類稀に見ない美しさを具現化したかのような人間が二人も同じ場に存在していて、しかも彼等が双子のようにそっくりだとしたら皆が押し黙るのも当然だろう。
「…嘘、一緒だ……う、そだろ…?」
花宮は多田の両手をバッと勢いよく掴むと「…ヤバくない?これ」と言葉を漏らす。
「……花宮、翔…?…私は何故知っているんでしょう?貴方の名前をどこかで聞いたことがあるような…」
こうやって改めて耳を傾けてみると、双方の声質が全く同じだということに気付かされる。というより、異なるのが服装と髪型と雰囲気だけで、二人が持ち合わせている身体のパーツは全くもって同様のものなのだ。合わせ鏡を介した同一の人間のように思える程度に。
「うおーーー!やっべえ!!!翔って双子だったの?めっちゃそっくり!前々から翔は優等生的な見た目の方が似合うと思ってたけどさ、こうやって見るとなんていうか……正反対双子やべえな、って」
金髪に「いくつ付けてんの?」と思うくらいのでっかい指輪を付けた…つまりはいかにもバンドマンの風貌をしたバンドメンバーが花宮の背後から大声で声を発した。
「…でもさ、俺に兄弟はいない筈なんだよ?」
「いやいや、どっからどう見ても双子だろ。これだけ似てるって普通じゃないぜ。何、ガチで生き別れた双子なの?冗談じゃなくて?つーか、誕生日も一緒だったじゃねえか」
金髪の男が声を発したのと同時に、他のバンドメンバー二人も一斉にガヤガヤと話し始めた。その勢いの凄まじさったら、俺が横やりを入れるタイミングが全くもって見つけられない程で。
想像を絶する以上のマシンガントークとテンションに、俺も多田もお互いに顔を見合わせながら困ったように苦笑いをすることしか出来なくて。
錯綜する会話の中で分かったことは、多田の両親も花宮の両親も離婚しているということ。そして、お互いがお互いの名前に朧げながらに記憶があるということだった。

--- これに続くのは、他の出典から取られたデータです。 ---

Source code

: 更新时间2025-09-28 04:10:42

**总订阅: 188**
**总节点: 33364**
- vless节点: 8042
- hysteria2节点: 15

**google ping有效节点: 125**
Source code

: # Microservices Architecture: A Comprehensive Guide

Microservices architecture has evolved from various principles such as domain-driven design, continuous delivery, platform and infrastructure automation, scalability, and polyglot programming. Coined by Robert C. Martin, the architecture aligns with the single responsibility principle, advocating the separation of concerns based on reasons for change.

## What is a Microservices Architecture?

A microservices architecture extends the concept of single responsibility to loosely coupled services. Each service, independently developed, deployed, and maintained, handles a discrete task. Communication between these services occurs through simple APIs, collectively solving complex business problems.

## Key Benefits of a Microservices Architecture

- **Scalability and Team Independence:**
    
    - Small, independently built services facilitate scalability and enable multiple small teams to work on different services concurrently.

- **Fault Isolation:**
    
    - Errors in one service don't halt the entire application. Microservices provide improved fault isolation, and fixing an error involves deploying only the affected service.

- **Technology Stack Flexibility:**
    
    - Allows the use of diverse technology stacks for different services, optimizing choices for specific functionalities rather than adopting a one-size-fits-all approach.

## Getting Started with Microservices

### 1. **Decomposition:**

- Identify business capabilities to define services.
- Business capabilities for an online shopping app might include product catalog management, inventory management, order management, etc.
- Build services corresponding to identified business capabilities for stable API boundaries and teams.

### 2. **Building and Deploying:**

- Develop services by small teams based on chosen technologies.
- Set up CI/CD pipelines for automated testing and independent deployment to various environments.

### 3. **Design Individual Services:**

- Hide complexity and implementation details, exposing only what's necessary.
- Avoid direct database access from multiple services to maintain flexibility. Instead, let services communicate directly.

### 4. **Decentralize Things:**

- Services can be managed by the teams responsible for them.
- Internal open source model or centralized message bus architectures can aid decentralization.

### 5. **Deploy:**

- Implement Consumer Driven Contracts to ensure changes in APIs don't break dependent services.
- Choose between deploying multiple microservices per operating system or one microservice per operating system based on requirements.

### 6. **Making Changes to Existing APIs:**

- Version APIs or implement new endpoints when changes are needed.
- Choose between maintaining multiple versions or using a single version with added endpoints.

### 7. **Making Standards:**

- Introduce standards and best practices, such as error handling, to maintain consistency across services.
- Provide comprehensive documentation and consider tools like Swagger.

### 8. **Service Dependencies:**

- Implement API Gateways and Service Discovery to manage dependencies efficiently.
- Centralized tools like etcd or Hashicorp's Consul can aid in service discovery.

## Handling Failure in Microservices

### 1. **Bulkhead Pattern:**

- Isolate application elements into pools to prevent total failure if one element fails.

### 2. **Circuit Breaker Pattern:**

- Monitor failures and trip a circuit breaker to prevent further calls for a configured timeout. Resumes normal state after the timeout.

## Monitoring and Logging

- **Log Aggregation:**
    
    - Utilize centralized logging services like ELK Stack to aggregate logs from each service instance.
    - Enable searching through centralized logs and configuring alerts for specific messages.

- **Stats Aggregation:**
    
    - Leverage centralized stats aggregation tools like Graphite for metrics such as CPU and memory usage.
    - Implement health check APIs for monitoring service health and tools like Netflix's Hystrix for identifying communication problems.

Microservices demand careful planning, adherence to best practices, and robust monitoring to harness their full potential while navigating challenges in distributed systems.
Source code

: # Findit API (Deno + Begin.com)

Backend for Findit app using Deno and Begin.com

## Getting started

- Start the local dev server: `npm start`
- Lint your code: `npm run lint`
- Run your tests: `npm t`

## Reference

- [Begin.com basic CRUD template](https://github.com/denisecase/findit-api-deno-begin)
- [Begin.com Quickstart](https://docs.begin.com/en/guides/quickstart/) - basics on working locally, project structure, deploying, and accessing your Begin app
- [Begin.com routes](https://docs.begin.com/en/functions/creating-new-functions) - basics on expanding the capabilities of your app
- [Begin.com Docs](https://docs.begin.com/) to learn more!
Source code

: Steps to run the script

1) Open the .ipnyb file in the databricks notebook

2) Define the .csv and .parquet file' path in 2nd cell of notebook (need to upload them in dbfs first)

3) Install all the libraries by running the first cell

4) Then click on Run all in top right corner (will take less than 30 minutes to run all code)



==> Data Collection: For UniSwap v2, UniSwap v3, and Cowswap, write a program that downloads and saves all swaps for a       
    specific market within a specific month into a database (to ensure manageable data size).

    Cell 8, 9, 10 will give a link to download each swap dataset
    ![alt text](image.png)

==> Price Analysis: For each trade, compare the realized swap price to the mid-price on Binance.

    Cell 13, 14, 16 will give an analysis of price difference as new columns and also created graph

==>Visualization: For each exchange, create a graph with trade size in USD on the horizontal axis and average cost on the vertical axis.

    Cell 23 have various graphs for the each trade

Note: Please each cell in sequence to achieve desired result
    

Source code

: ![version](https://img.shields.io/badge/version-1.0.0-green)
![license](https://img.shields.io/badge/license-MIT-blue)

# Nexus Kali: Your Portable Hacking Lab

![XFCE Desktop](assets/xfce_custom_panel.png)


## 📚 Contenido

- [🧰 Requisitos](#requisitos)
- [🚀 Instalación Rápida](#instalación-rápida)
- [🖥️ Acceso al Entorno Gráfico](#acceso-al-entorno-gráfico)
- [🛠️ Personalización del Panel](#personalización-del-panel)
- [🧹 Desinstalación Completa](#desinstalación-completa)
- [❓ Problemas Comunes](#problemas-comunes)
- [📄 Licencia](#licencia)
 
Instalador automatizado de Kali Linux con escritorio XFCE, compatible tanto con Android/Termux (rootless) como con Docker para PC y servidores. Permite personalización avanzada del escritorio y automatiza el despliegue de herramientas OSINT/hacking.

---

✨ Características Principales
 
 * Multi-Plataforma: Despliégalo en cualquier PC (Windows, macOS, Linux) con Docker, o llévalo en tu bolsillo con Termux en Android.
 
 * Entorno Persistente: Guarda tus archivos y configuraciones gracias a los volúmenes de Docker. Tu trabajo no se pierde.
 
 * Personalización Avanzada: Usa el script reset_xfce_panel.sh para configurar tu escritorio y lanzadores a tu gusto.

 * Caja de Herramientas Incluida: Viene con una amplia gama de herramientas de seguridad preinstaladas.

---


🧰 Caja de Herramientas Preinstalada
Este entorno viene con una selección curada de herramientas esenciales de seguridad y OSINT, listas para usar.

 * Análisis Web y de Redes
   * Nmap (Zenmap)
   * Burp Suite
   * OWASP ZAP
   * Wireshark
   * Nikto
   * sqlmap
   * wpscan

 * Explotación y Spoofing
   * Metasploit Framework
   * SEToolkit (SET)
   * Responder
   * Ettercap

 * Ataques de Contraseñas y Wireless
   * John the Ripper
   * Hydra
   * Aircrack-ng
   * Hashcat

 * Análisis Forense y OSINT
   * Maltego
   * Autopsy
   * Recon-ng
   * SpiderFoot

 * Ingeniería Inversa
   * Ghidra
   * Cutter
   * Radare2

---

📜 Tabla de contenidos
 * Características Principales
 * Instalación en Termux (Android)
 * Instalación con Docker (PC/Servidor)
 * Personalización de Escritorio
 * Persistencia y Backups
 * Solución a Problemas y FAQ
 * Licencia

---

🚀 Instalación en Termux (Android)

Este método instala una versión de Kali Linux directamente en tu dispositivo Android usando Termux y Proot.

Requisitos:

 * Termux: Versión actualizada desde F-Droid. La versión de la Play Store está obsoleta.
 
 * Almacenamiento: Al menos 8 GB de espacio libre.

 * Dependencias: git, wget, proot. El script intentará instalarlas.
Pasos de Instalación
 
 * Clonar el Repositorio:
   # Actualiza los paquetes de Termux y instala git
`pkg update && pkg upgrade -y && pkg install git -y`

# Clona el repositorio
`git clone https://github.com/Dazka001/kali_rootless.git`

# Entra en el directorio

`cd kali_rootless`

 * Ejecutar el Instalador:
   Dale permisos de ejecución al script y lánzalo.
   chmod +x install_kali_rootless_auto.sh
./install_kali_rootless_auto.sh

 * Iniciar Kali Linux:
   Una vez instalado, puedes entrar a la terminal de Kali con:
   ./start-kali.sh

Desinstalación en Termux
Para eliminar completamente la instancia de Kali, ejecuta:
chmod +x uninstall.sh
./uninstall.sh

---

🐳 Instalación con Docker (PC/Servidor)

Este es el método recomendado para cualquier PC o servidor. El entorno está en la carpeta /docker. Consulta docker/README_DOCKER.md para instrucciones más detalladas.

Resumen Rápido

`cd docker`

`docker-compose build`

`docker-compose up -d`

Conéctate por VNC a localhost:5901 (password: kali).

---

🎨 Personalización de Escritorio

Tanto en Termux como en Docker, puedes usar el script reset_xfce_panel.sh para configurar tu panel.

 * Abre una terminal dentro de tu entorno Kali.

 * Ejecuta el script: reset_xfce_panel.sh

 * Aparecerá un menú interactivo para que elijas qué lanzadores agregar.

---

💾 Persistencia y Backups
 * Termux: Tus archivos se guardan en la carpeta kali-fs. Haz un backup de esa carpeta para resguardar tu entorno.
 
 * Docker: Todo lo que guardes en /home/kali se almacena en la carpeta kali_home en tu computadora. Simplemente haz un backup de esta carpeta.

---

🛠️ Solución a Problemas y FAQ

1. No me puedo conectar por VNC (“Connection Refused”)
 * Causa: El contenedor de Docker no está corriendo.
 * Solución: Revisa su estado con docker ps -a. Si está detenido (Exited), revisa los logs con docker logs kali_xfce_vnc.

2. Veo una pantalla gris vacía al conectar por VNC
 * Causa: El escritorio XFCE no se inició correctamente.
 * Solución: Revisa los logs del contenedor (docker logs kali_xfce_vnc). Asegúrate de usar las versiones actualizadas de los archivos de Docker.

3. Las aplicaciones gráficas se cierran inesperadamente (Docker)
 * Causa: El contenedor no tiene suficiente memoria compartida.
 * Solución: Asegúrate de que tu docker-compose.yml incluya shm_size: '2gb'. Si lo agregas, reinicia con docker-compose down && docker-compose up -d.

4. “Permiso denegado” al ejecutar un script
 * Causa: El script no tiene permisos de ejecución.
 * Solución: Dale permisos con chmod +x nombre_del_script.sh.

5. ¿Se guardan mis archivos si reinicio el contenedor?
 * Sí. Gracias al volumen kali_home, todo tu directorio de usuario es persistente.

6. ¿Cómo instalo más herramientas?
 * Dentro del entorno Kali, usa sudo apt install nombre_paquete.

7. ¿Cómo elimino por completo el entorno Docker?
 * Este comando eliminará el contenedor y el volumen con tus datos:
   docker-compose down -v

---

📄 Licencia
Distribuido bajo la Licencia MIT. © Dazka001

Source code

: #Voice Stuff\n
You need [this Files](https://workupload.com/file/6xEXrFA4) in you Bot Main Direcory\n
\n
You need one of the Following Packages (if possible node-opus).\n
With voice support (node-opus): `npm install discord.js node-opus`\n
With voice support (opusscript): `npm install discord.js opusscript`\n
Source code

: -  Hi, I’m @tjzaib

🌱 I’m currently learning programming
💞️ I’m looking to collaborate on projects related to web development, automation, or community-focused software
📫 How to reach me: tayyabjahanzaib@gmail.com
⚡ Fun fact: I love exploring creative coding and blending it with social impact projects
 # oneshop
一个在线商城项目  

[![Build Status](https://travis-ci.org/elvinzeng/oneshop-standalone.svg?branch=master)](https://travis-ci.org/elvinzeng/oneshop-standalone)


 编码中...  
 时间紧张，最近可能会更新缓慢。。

「夢の中で作り上げたもう一人の自分なのかと思ってた」
そうポツンと告げた時の多田の驚愕した表情。もう作り物だとは思えない自然なその姿に、俺は嬉しいのか何なのかよく分からない気持ちに陥る。
「多田と花宮が双子なのでは?」という予感は嘘ではなくて、この二人が何かの事情で引き離された双子だっていうのは本当なんじゃないだろうか。
両親が離婚したからって、兄弟が離れ離れになってお互いの存在を知らせられないまま大人になるというのは、普通の感覚では考えられない。
異常な大人達の勝手な事情に振り回された哀れな双子。
今の俺には、その言葉しか浮かばなかった。